NTS is not an actual fallacy per se, but rather an illustration of other fallacious thinking, such as "moving the goalposts". Simply stated, the claim is made about someone's actions or character. When an exception is found, it is waved off because the person is not genuinely part of the group:
- No Scotsman puts sugar in his porridge.
- But Angus MacDonald puts sugar in his porridge!
- Aye, but no true Scotsman puts sugar in his porridge.
But if you point out the NTS fallacy when atheists are guilty, watch out! I had an interesting encounter that illustrates this. Selected comments:
- I said, " Westboro strikes me as a non-Christian cult. I would not associate with those people."
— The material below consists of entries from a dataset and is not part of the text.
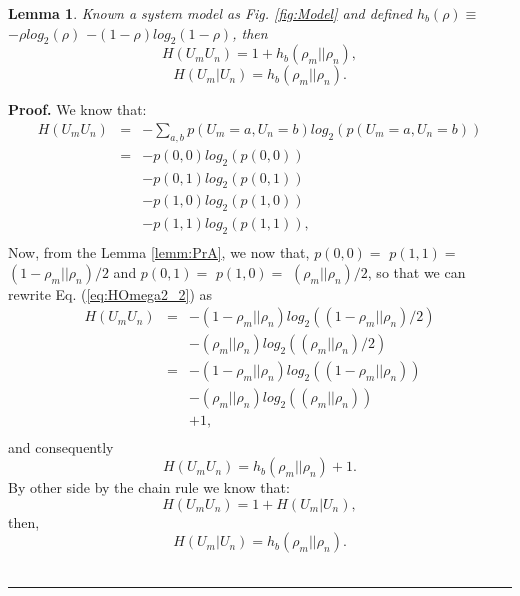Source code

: \documentclass[a4paper,10pt]{article}
\newtheorem{mylemma}[mytheorem]{Lemma}
\newenvironment{myproof}[1][Proof]{\textbf{#1.} }{\ \rule{0.5em}{0.5em}}
\begin{document}
\begin{mdframed}[style=MDFStyGrayScreen]
\begin{mylemma}
 \label{lemm:HOmega2}
 Known a system model as Fig. \ref{fig:Model} and defined $h_{b}(\rho) \equiv$ 
 $-\rho log_2(\rho)$ $-(1-\rho) log_2(1-\rho)$, then
\begin{equation}\label{eq:HOmega2_z}
H(U_m U_n)= 1 + h_{b}(\rho_m||\rho_n),
\end{equation}
\begin{equation}\label{eq:HOmega2_y}
H(U_m|U_n)=  h_{b}(\rho_m||\rho_n).
\end{equation}
\end{mylemma}
\end{mdframed}

\begin{myproof}\label{proof:HOmega2}
We know that:
\begin{equation}\label{eq:HOmega2_2}
\begin{matrix}
H(U_m U_n) & = &  -\sum_{a,b} p(U_m=a, U_n=b) log_2(p(U_m=a, U_n=b))\\ 
~          & = & -p(0, 0) log_2(p(0, 0))\\ 
~          & ~ & -p(0, 1) log_2(p(0, 1))\\
~          & ~ & -p(1, 0) log_2(p(1, 0))\\
~          & ~ & -p(1, 1) log_2(p(1, 1)),\\
\end{matrix}
\end{equation}
Now, from the Lemma \ref{lemm:PrA}, we now that, $p(0,0)=$ 
$p(1, 1)=$ $(1-\rho_m ||\rho_n )/2$ and
$p(0, 1)=$ 
$p(1, 0)=$ $(\rho_m||\rho_n)/2$, so that we can rewrite 
Eq. (\ref{eq:HOmega2_2}) as
\begin{equation}\label{eq:HOmega2_3}
\begin{matrix}
H(U_m U_n) & = & -(1-\rho_m ||\rho_n )log_2((1-\rho_m ||\rho_n )/2)\\ 
~          & ~ & -(\rho_m||\rho_n) log_2((\rho_m||\rho_n)/2)\\
~          & = & -(1-\rho_m ||\rho_n )log_2((1-\rho_m ||\rho_n ))\\ 
~          & ~ & -(\rho_m||\rho_n) log_2((\rho_m||\rho_n))\\
~          & ~ & +1,\\
\end{matrix}
\end{equation}
and consequently
\begin{equation}\label{eq:HOmega2_4}
H(U_m U_n)= h_{b}(\rho_m||\rho_n)+1.
\end{equation}
By other side by the chain rule we know that:
\begin{equation}\label{eq:HOmega2_5}
H(U_m U_n)= 1 + H(U_m|U_n),
\end{equation}
then,
\begin{equation}\label{eq:HOmega2_6}
H(U_m|U_n)= h_{b}(\rho_m||\rho_n).
\end{equation}
\end{myproof}
\end{document}
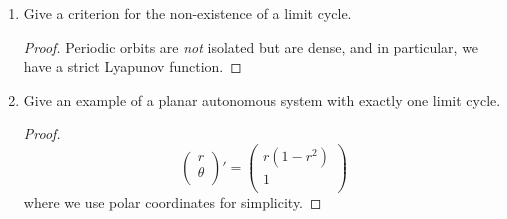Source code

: \documentclass[../psets.tex]{subfiles}
\begin{document}
\begin{enumerate}
\begin{proof}
    \end{proof}
    \item Give a criterion for the non-existence of a limit cycle.
    \begin{proof}
        Periodic orbits are \emph{not} isolated but are dense, and in particular, we have a strict Lyapunov function.
    \end{proof}
    \item Give an example of a planar autonomous system with exactly one limit cycle.
    \begin{proof}
        \begin{equation*}
            \begin{pmatrix}
                r\\
                \theta\\
            \end{pmatrix}'
            =
            \begin{pmatrix}
                r(1-r^2)\\
                1\\
            \end{pmatrix}
        \end{equation*}
        where we use polar coordinates for simplicity.
    \end{proof}
\end{enumerate}
\end{document}
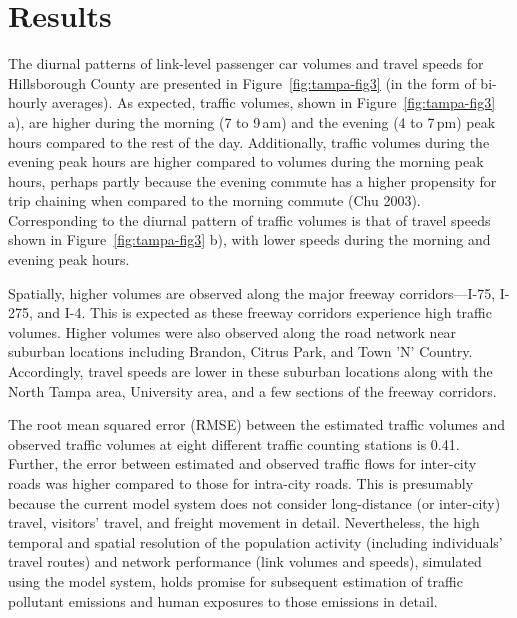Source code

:\section{Results}
The diurnal patterns of link-level passenger car volumes and travel speeds for Hillsborough County are presented in Figure~\ref{fig:tampa-fig3} (in the form of bi-hourly averages). As expected, traffic volumes, shown in Figure~\ref{fig:tampa-fig3} a), are higher during the morning (7 to 9\,am) and the evening (4 to 7\,pm) peak hours compared to the rest of the day. Additionally, traffic volumes during the evening peak hours are higher compared to volumes during the morning peak hours, perhaps partly because the evening commute has a higher propensity for trip chaining when compared to the morning commute \citep[][]{}(Chu 2003). Corresponding to the diurnal pattern of traffic volumes is that of travel speeds shown in Figure~\ref{fig:tampa-fig3} b), with lower speeds during the morning and evening peak hours.

Spatially, higher volumes are observed along the major freeway corridors---I-75, I-275, and I-4. This is expected as these freeway corridors experience high traffic volumes. Higher volumes were also observed along the road network near suburban locations including Brandon, Citrus Park, and Town 'N' Country. Accordingly, travel speeds are lower in these suburban locations along with the North Tampa area, University area, and a few sections of the freeway corridors. 

The root mean squared error (RMSE)  between the estimated traffic volumes and observed traffic volumes at eight different traffic counting stations is 0.41. Further, the error between estimated and observed traffic flows for inter-city roads was higher compared to those for intra-city roads. This is presumably because the current model system does not consider long-distance (or inter-city) travel, visitors' travel, and freight movement in detail. Nevertheless, the high temporal and spatial resolution of the population activity (including individuals' travel routes) and network performance (\ie link volumes and speeds), simulated using the model system, holds promise for subsequent estimation of traffic pollutant emissions and human exposures to those emissions in detail.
- An angry atheist said, "Westboro Baptist Church, biblical literalists, are not Christians...I've heard it all now. Talk about no true Scotsman. No Christian is dropped faster than those that bring bad press."
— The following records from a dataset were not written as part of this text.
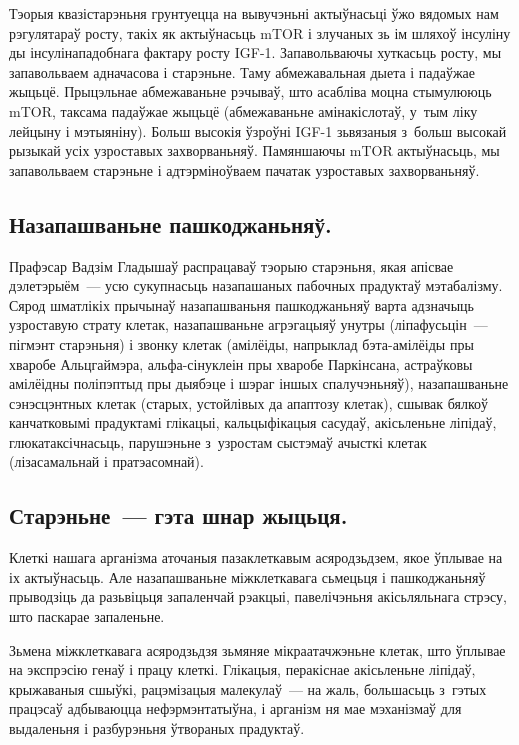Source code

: Тэорыя квазістарэньня грунтуецца на вывучэньні актыўнасьці ўжо вядомых нам рэгулятараў росту, такіх як актыўнасьць mTOR і злучаных зь ім шляхоў інсуліну ды інсулінападобнага фактару росту IGF-1. Запавольваючы хуткасьць росту, мы запавольваем адначасова і старэньне. Таму абмежавальная дыета і падаўжае жыцьцё. Прыцэльнае абмежаваньне рэчываў, што асабліва моцна стымулююць mTOR, таксама падаўжае жыцьцё (абмежаваньне амінакіслотаў, у~тым ліку лейцыну і мэтыяніну). Больш высокія ўзроўні IGF-1 зьвязаныя з~больш высокай рызыкай усіх узроставых захворваньняў. Памяншаючы mTOR актыўнасьць, мы запавольваем старэньне і адтэрміноўваем пачатак узроставых захворваньняў.

\subsection*{Назапашваньне пашкоджаньняў.}

Прафэсар Вадзім Гладышаў распрацаваў тэорыю старэньня, якая апісвае дэлетэрыём~--- усю сукупнасьць назапашаных пабочных прадуктаў мэтабалізму. Сярод шматлікіх прычынаў назапашваньня пашкоджаньняў варта адзначыць узроставую страту клетак, назапашваньне агрэгацыяў унутры (ліпафусьцін~--- пігмэнт старэньня) і звонку клетак (амілёіды, напрыклад бэта-амілёіды пры хваробе Альцгаймэра, альфа-сінуклеін пры хваробе Паркінсана, астраўковы амілёідны поліпэптыд пры дыябэце і шэраг іншых спалучэньняў), назапашваньне сэнэсцэнтных клетак (старых, устойлівых да апаптозу клетак), сшывак бялкоў канчатковымі прадуктамі глікацыі, кальцыфікацыя сасудаў, акісьленьне ліпідаў, глюкатаксічнасьць, парушэньне з~узростам сыстэмаў ачысткі клетак (лізасамальнай і пратэасомнай).

\subsection*{Старэньне~--- гэта шнар жыцьця.}

Клеткі нашага арганізма аточаныя пазаклеткавым асяродзьдзем, якое ўплывае на іх актыўнасьць. Але назапашваньне міжклеткавага сьмецьця і пашкоджаньняў прыводзіць да разьвіцьця запаленчай рэакцыі, павелічэньня акісьляльнага стрэсу, што паскарае запаленьне. 


Зьмена міжклеткавага асяродзьдзя зьмяняе мікраатачжэньне клетак, што ўплывае на экспрэсію генаў і працу клеткі. Глікацыя, перакіснае акісьленьне ліпідаў, крыжаваныя сшыўкі, рацэмізацыя малекулаў~--- на жаль, большасьць з~гэтых працэсаў адбываюцца нефэрмэнтатыўна, і арганізм ня мае мэханізмаў для выдаленьня і разбурэньня ўтвораных прадуктаў.

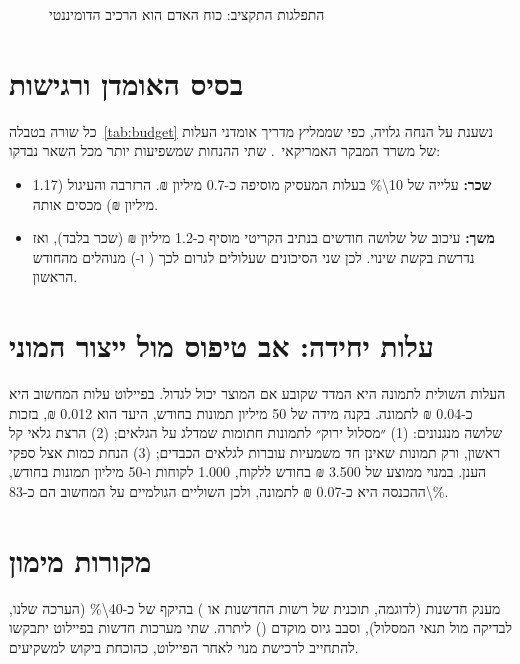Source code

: \begin{figure}[!htb]
\begin{ltrdiagram}

\end{ltrdiagram}
\caption{התפלגות התקציב: כוח האדם הוא הרכיב הדומיננטי}\label{fig:budget}
\end{figure}

\section{בסיס האומדן ורגישות}
כל שורה בטבלה~\ref{tab:budget} נשענת על הנחה גלויה, כפי שממליץ מדריך אומדני העלות של משרד המבקר האמריקאי~\cite{gao2020}. שתי ההנחות שמשפיעות יותר מכל השאר נבדקו:
\begin{itemize}
\item \textbf{שכר:} עלייה של \num{10\%} בעלות המעסיק מוסיפה כ-\num{0.7} מיליון ₪. הרזרבה והעיגול (\num{1.17} מיליון ₪) מכסים אותה.
\item \textbf{משך:} עיכוב של שלושה חודשים בנתיב הקריטי מוסיף כ-\num{1.2} מיליון ₪ (שכר בלבד), ואז נדרשת בקשת שינוי. לכן שני הסיכונים שעלולים לגרום לכך ( ו-) מנוהלים מהחודש הראשון.
\end{itemize}

\section{עלות יחידה: אב טיפוס מול ייצור המוני}
העלות השולית לתמונה היא המדד שקובע אם המוצר יכול לגדול. בפיילוט עלות המחשוב היא כ-\num{0.04} ₪ לתמונה. בקנה מידה של \num{50} מיליון תמונות בחודש, היעד הוא \num{0.012} ₪, בזכות שלושה מנגנונים: (\num{1}) ״מסלול ירוק״ לתמונות חתומות שמדלג על הגלאים; (\num{2}) הרצת גלאי קל ראשון, ורק תמונות שאינן חד משמעיות עוברות לגלאים הכבדים; (\num{3}) הנחת כמות אצל ספקי הענן. במנוי ממוצע של \num{3,500} ₪ בחודש ללקוח, \num{1,000} לקוחות ו-\num{50} מיליון תמונות בחודש, ההכנסה היא כ-\num{0.07} ₪ לתמונה, ולכן השוליים הגולמיים על המחשוב הם כ-\num{83\%}.

\section{מקורות מימון}
מענק חדשנות (לדוגמה, תוכנית של רשות החדשנות או ) בהיקף של כ-\num{40\%} (הערכה שלנו, לבדיקה מול תנאי המסלול), וסבב גיוס מוקדם () ליתרה. שתי מערכות חדשות בפיילוט יתבקשו להתחייב לרכישת מנוי לאחר הפיילוט, כהוכחת ביקוש למשקיעים.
- A friend added, "OK, you want to lump Westboro in with Christians? When Christians who know their Bible, say that Westboro is not acting in accordance to the Bible? We have been through this! You do not like it AT ALL when we call Stalin a true atheist. You do all kinds of gymnastics to distance yourself from the atrocities of atheist regimes, but you do not hesitate to throw in false religion in with true Christianity. What a double standard."
- Angry atheist number two said, "Say Stalin was an atheist all you like. It's when you start saying he did what he did BECAUSE of his atheism you start being wrong."
- Angry atheist number three chimed in, "Stalin didn't hold up a book about atheism while he was yelling at gay people."
That last comment ("Stalin didn't hold up a book about atheism while he was yelling at gay people") was amazingly absurd, equivocating the murderous rampages of atheist tyrants with Christianity. Also, it was a Straw Man argument.
Edit: Author S.E. Cupp is considered a bad atheist (or not a "true atheist") because she is not vicious; it's the opposite direction for the fallacy. Click here for a shining example of the "No True Atheist" fallacy.
The lessons here are to (obviously) be careful of someone making excuses so that they can insist on their arbitrary pronouncement. The second is to make certain that we are not guilty of making the same error ourselves. And Christians do not need to be intimidated by unwarranted accusations.